_Assignment_. Number of lines with "images" in the data: give that figure by itself.

[Data extracts Boundary: Start]

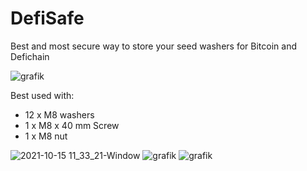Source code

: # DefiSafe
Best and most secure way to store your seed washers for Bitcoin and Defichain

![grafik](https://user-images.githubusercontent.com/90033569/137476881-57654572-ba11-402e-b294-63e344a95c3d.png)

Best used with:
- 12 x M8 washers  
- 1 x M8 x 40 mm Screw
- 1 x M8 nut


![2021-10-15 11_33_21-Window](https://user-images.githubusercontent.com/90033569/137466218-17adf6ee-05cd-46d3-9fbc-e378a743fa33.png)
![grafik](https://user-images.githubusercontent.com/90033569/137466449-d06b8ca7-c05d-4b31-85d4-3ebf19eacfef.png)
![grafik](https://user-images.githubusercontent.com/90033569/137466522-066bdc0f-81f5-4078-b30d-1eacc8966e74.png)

[Data extracts Boundary: End]
[Data extracts Boundary: Start]

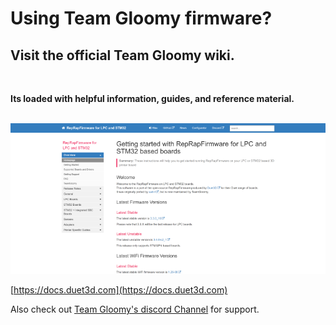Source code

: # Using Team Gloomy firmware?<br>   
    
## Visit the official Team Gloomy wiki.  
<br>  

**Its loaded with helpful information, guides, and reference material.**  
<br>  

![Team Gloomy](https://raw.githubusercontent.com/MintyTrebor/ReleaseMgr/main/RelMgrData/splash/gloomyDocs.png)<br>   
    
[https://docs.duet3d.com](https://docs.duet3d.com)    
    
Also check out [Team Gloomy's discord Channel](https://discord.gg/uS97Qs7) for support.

[Data extracts Boundary: End]
[Data extracts Boundary: Start]

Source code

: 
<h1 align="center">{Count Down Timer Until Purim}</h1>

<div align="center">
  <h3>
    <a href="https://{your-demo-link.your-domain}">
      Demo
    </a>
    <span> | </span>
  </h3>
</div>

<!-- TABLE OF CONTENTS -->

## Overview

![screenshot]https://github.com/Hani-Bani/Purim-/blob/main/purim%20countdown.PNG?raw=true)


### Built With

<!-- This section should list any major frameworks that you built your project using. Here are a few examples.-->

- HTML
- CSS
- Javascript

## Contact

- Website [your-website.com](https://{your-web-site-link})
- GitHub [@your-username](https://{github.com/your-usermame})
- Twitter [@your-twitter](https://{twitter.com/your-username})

[Data extracts Boundary: End]

_Output_. 4